Scholz, Seshadri and Khitatrakun Flashcards
(14 cards)
What are their key findings relating to savings in retirement?
That fewer than 20% of HH have less wealth than their optimal targets, and the wealth deficit of those that undersave are generally small.
What study do they use?
They use the Health and Retirement study to calculate net wealth
What issues do they call out in relation to the earnings data?
That socials security earnings are not available for 23% of respondents in their analysis, and that the records are top coded.
What is the retired persons problem?
What is the equivalence scale they use for HHs
n_j = (a_j + 0.7K_j)^0.5
How do they divide HHs?
They divide them into 6 groups according to marital status, education and number of earners in the HH.
They aslso estimate the medical expense specification for 4 groups of HHs, where persistence paramters for medical shocks tightly cluster between 0.84 and 0.86.
How do they solve for the model?
They discretise the state sapce, solve the optimal decision rule for each HH. Then they calculate the optimal consumption for each period for each HH using data on the observed realisations of earnings.
How much of the cross variation in wealth does the model explain?
86% of the cross variation in wealth
What % seem to have deficits?
15.6%
What is the mean magnitude (conditional on having a deficit)?
$5,260
What did they find in relation to housing wealth?
That once we exclude half of housing equity, 61% of all HHs meet or exceed their wealth targets.
What three features of the model did they call out to account for the fact that many HHs seem to be accumulating significantly more that their optimal LC targets?
- Perceptions of real rates of returns - they assume a low rate of return
- HHs may want to leave bequests
- HHs may have expectations of greater longevity
What did they find in their median regression of “saving adequacy”?

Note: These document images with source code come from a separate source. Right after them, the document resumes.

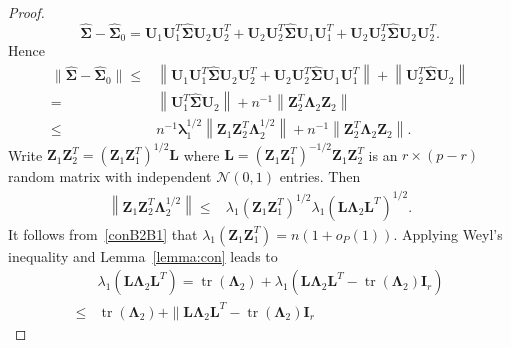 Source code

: \documentclass[12pt]{article} %
\DeclareMathOperator{\mytr}{tr}
\newcommand{\bZ}{\mathbf{Z}}
\newcommand{\bI}{\mathbf{I}}
\newcommand{\bU}{\mathbf{U}}
\newcommand{\bL}{\mathbf{L}}
\newcommand{\bfsym}[1]{\ensuremath{\boldsymbol{#1}}}
\def\blambda {\bfsym {\lambda}}
\def\bLambda {\bfsym {\Lambda}}
\def\bSigma {\bfsym {\Sigma}}
\theoremstyle{definition}
\begin{document}
\begin{appendices}
\begin{proof}
    \begin{equation*}
        \hat{\bSigma}-\hat{\bSigma}_0 
        =
        \bU_1\bU_1^T \hat{\bSigma}\bU_2\bU_2^T + \bU_2\bU_2^T \hat{\bSigma}\bU_1\bU_1^T
        +\bU_2\bU_2^T \hat{\bSigma}\bU_2\bU_2^T
        .
    \end{equation*}
    Hence
    \begin{equation*}
        \begin{split}
            \|\hat{\bSigma}-\hat{\bSigma}_0 \| 
        \leq &
        \left\|
        \bU_1\bU_1^T \hat{\bSigma}\bU_2\bU_2^T + \bU_2\bU_2^T \hat{\bSigma}\bU_1\bU_1^T
        \right\|
        +
\left\| 
        \bU_2^T \hat{\bSigma}\bU_2
\right\|
        \\
        =&
         \left\|\bU_1^T \hat{\bSigma}\bU_2\right\|
        +
        n^{-1}\left\| 
        \bZ_2^T \bLambda_2 \bZ_2
\right\|
        \\
        \leq&
        n^{-1} \blambda_1^{1/2}\left\| \bZ_1 \bZ_2^T \bLambda_2^{1/2}\right\|
        +
        n^{-1}\left\| 
        \bZ_2^T \bLambda_2 \bZ_2
        \right\|.
        \end{split}
    \end{equation*}
    Write $\bZ_1 \bZ_2^T
        = (\bZ_1 \bZ_1^T)^{1/2} \bL $
    where $\bL=(\bZ_1 \bZ_1^T)^{-1/2}\bZ_1\bZ_2^T$ is an $r\times (p-r)$ random matrix with independent $\mathcal{N} (0,1)$ entries.
    Then
\begin{equation*}
    \begin{split}
 \left\| \bZ_1 \bZ_2^T \bLambda_2^{1/2}\right\|
        \leq &
        \lambda_1\left(  \bZ_1 \bZ_1^T \right)^{1/2}
        \lambda_1\left(\bL \bLambda_2 \bL^T \right)^{1/2}.
    \end{split}
\end{equation*}
It follows from~\eqref{conB2B1} that
$\lambda_1\left(  \bZ_1 \bZ_1^T \right)
=
n(1+o_P(1))$.
Applying Weyl's inequality and Lemma~\ref{lemma:con} leads to
\begin{equation*}
    \begin{split}
        &\lambda_1\left( \bL \bLambda_2 \bL^T \right) 
        =\mytr(\bLambda_2)+
        \lambda_1\left( \bL \bLambda_2 \bL^T - 
        \mytr(\bLambda_2) \bI_r
        \right) 
        \\
        \leq&
        \mytr(\bLambda_2)+
        \| \bL \bLambda_2 \bL^T - 
        \mytr(\bLambda_2) \bI_r

\end{split}
\end{equation*}
\end{proof}
\end{appendices}
\end{document}
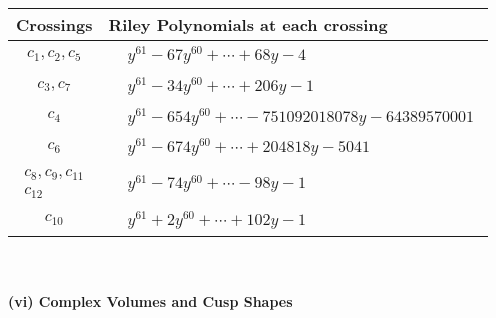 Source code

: \documentclass[1p]{elsarticle_modified}
\theoremstyle{definition}
\begin{document}
\begin{tabular}{m{50pt}|m{274pt}}
Crossings & \hspace{64pt}Riley Polynomials at each crossing \\
\hline $$\begin{aligned}c_{1},c_{2},c_{5}\end{aligned}$$&$\begin{aligned}
&y^{61}-67 y^{60}+\cdots+68 y-4
\end{aligned}$\\
\hline $$\begin{aligned}c_{3},c_{7}\end{aligned}$$&$\begin{aligned}
&y^{61}-34 y^{60}+\cdots+206 y-1
\end{aligned}$\\
\hline $$\begin{aligned}c_{4}\end{aligned}$$&$\begin{aligned}
&y^{61}-654 y^{60}+\cdots-751092018078 y-64389570001
\end{aligned}$\\
\hline $$\begin{aligned}c_{6}\end{aligned}$$&$\begin{aligned}
&y^{61}-674 y^{60}+\cdots+204818 y-5041
\end{aligned}$\\
\hline $$\begin{aligned}c_{8},c_{9},c_{11}\\c_{12}\end{aligned}$$&$\begin{aligned}
&y^{61}-74 y^{60}+\cdots-98 y-1
\end{aligned}$\\
\hline $$\begin{aligned}c_{10}\end{aligned}$$&$\begin{aligned}
&y^{61}+2 y^{60}+\cdots+102 y-1
\end{aligned}$\\
\hline
\end{tabular}\\~\\
\newpage\flushleft \textbf{(vi) Complex Volumes and Cusp Shapes}
\end{document}
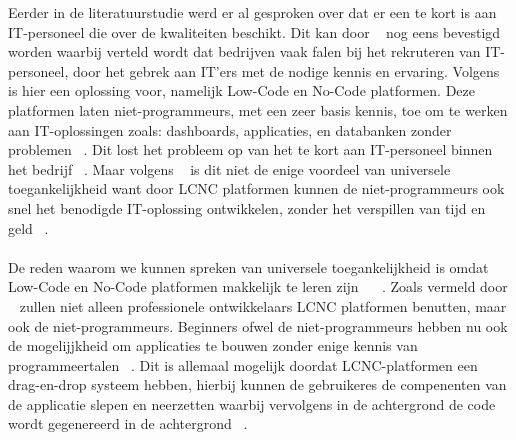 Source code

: Eerder in de literatuurstudie werd er al gesproken over dat er een te kort is aan IT-personeel die over de kwaliteiten beschikt. 
Dit kan door ~\textcite{Sufi_2023} nog eens bevestigd worden waarbij 
verteld wordt dat bedrijven vaak falen bij het rekruteren van IT-personeel, door het gebrek aan IT'ers met de nodige kennis en ervaring.
Volgens ~\textcite{Sufi_2023} is hier een oplossing voor, namelijk Low-Code en No-Code platformen. Deze platformen laten niet-programmeurs, met een zeer basis kennis,
toe om te werken aan IT-oplossingen zoals: dashboards, applicaties, en databanken zonder problemen ~\autocite{Sufi_2023}. Dit lost het probleem op van het te kort aan IT-personeel binnen het bedrijf ~\autocite{Sufi_2023}.
Maar volgens ~\textcite{Sufi_2023} is dit niet de enige voordeel van universele toegankelijkheid want door LCNC platformen kunnen de niet-programmeurs ook
snel het benodigde IT-oplossing ontwikkelen, zonder het verspillen van tijd en geld ~\autocite{Sufi_2023}.
\\
\\
De reden waarom we kunnen spreken van universele toegankelijkheid is omdat Low-Code en No-Code platformen makkelijk te leren zijn ~\autocite{Sufi_2023} ~\autocite{ALSAADI_2021}.
Zoals vermeld door ~\textcite{ALSAADI_2021} zullen niet alleen professionele ontwikkelaars LCNC platformen benutten, maar ook de niet-programmeurs.
Beginners ofwel de niet-programmeurs hebben nu ook de mogelijjkheid om applicaties te bouwen zonder enige kennis van programmeertalen ~\autocite{ALSAADI_2021}.
Dit is allemaal mogelijk doordat LCNC-platformen een drag-en-drop systeem hebben, hierbij kunnen de gebruikeres de compenenten van de applicatie slepen en neerzetten waarbij vervolgens in de achtergrond de code wordt 
gegenereerd in de achtergrond ~\autocite{ALSAADI_2021}.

- Sharply increasing postivie relationship between the net work surplus and lifetime earnings
- Illustrates that bequest motives are there
Note that medical expense projections are not fully incorporated and so this could signficantly affect future out of pocket changes
How did their model compare to alternative naive models?
- Modigliani - R squared of 6.5%
- MC - R squared of 45.2%
Noted that the decision rules arisin from the augmented lifecycle model are equally critical in arriving at such close correspondence between model and data.